▸ What the task requires
Scan the records for "temp" and copy each line that contains it.

(Stored data)
★ ★ ★
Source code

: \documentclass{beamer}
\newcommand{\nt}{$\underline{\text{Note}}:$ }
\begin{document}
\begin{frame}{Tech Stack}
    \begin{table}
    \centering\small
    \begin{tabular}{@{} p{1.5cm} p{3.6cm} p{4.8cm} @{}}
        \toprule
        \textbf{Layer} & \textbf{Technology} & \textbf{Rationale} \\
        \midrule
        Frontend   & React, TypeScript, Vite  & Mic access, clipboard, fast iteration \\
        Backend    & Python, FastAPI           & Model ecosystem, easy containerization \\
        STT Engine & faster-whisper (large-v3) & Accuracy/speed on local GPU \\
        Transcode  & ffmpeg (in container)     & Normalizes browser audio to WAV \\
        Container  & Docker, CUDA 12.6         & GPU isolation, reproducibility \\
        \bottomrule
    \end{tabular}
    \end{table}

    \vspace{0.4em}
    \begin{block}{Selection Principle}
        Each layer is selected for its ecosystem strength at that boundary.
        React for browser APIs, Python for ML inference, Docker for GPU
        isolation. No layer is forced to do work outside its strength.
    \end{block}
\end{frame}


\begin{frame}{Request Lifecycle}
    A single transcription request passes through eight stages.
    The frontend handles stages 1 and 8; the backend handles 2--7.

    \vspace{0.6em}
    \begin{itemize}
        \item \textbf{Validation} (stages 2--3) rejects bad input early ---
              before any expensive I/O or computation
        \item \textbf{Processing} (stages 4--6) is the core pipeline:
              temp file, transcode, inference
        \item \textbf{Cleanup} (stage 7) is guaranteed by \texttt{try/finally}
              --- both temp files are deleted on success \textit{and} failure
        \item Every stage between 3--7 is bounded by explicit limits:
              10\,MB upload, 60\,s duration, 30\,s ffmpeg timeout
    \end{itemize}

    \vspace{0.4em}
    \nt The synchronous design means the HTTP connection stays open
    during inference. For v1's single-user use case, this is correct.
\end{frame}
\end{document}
★ ★ ★
▸ Written reply
              temp file, transcode, inference
              --- both temp files are deleted on success \textit{and} failure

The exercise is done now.